In 2022, Grand Island Northwest High School shut down the Viking Saga entirely after the 54-year-old student paper published an article about LGBTQ+ discrimination. A First Amendment lawsuit was filed and dismissed simply because the student who filed had graduated before the courts could act.
Now, in 2026, we at Gretna East join this list.
Nebraska students have no legal safety net when this happens. Unlike students in 18 other states, Nebraska student journalists are not protected by a New Voices law. The legislature has tried and failed three times. LB206 passed out of committee in 2019 and never reached the floor. LB88 passed general file 28-15 in 2021 with bipartisan support, then died in a filibuster. LB1071 received a public hearing in February 2024, with student journalists from Omaha Central High School testifying in person, and still did not advance. Each time, the organizations lobbying hardest against the bill include the Nebraska Association of School Boards and the Nebraska Association of School Administrators, the very organizations that represent the administrators doing the censoring. That is not a coincidence. That is a conflict of interest dressed up as policy.
A free press is not a luxury a democracy offers when things are comfortable. The moment a school teaches its students that journalism exists to protect the powerful from scrutiny, it has failed its most basic civic mission. Right now, that is exactly what Nebraska schools are teaching. That needs to change.
To the Gretna Public Schools Administration and School Board: this is not an indictment of every administrator in this district. Many are caught between their own instincts and directives handed down from above. But good intentions at the building level do not fix a broken policy at the district level, and individual decency is not a substitute for written, enforceable protections. Replace the current system with a written policy that holds student press censorship to the standards that 18 states have held their students to in New Voices legislation. Define it clearly. Apply it equally. Make it something both students and administrators can point to and trust.
To the Nebraska Legislature: pass a New Voices law. You have heard from student journalists at Bellevue East, North Platte, Westside, Grand Island Northwest, Omaha Central and now Gretna East. The evidence is not thin, and the pattern is not subtle. The organizations opposing this bill are not protecting students. They are protecting the ability to silence them. That is not a value worth defending.
To all the student journalists in Nebraska: do not stop. The institutions pushing back this hard are telling you something important: your work matters enough to suppress. Mary Beth Tinker was 13 years old when she wore a black armband to school in Des Moines, got suspended and eventually won at the Supreme Court.
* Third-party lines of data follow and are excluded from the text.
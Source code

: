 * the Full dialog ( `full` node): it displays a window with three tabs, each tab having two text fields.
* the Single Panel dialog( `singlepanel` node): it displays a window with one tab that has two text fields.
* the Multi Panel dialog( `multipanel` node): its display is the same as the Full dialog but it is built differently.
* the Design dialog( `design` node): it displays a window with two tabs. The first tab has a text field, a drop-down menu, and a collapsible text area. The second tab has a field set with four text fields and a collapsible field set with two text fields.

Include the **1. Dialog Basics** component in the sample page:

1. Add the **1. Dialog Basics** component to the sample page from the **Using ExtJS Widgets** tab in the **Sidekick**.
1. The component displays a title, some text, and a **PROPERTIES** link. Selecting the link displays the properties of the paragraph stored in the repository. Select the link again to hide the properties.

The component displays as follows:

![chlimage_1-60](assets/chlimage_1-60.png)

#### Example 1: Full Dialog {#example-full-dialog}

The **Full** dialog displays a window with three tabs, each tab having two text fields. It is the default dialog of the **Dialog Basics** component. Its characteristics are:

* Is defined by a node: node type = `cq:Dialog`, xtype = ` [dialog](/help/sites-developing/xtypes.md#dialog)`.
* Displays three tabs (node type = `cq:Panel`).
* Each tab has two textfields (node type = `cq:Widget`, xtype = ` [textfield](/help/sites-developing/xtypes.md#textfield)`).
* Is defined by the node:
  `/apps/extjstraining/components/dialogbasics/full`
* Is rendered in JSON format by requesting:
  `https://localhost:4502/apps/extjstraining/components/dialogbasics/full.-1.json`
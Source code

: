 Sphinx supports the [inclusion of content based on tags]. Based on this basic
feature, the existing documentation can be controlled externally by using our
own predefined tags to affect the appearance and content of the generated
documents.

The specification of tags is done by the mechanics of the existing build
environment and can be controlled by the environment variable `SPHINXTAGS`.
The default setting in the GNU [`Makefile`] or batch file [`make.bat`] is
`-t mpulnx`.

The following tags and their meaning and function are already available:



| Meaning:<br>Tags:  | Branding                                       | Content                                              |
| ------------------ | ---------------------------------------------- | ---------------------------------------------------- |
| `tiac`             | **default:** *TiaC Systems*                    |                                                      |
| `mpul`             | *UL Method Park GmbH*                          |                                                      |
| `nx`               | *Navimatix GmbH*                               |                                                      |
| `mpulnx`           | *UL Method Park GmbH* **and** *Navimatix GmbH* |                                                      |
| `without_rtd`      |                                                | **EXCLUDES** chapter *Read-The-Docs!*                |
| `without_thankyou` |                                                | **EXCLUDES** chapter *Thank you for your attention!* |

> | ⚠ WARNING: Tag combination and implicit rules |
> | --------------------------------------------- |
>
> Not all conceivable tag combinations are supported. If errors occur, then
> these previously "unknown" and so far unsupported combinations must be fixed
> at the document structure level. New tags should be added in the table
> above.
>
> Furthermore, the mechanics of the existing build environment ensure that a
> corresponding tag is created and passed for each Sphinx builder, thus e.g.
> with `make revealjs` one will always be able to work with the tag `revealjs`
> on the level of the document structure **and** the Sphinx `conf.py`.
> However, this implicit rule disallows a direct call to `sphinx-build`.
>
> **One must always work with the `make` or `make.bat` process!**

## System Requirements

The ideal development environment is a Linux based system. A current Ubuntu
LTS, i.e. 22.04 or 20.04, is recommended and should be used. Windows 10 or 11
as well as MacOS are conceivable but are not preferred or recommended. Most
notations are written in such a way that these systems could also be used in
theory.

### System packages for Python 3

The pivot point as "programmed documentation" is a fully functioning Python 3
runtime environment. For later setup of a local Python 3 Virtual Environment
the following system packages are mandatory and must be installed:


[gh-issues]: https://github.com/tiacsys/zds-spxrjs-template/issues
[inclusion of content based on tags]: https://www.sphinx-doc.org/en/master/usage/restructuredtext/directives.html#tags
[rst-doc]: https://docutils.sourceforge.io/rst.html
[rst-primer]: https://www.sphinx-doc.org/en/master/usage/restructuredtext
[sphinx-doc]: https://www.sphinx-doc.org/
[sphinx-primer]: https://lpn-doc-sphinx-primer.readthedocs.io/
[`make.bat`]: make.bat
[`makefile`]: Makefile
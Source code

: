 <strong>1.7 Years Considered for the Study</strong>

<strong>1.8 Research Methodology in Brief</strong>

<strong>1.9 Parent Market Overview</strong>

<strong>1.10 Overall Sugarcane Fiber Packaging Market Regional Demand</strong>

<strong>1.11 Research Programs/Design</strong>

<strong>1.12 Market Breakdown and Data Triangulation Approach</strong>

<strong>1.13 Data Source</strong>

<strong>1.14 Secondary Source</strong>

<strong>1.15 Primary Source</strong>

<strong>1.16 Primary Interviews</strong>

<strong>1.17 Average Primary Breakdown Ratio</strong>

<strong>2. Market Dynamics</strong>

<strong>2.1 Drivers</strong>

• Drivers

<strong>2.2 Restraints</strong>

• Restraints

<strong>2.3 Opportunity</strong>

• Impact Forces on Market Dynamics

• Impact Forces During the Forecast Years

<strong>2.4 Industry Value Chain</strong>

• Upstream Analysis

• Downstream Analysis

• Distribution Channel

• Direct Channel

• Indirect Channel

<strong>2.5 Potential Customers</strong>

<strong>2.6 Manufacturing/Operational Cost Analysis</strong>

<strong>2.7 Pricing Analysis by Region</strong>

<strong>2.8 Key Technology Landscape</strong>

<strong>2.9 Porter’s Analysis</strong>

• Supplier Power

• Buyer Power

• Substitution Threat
The rights we are fighting for are not new. They were promised a long time ago. It is past time Nebraska made good on that promise.
To parents, neighbors, taxpayers and students who have never picked up a press badge: this should concern you, too. A community that allows its schools to decide which ideas are safe enough to print is a community that has handed over something it may not get back. Attend a school board meeting. Contact your state senator. Ask your school what its written policy on student press censorship actually says. If the answer is vague, you know the real answer. The First Amendment was never meant to protect only journalists. It is meant to protect everyone who depends on it, and that is every single one of us.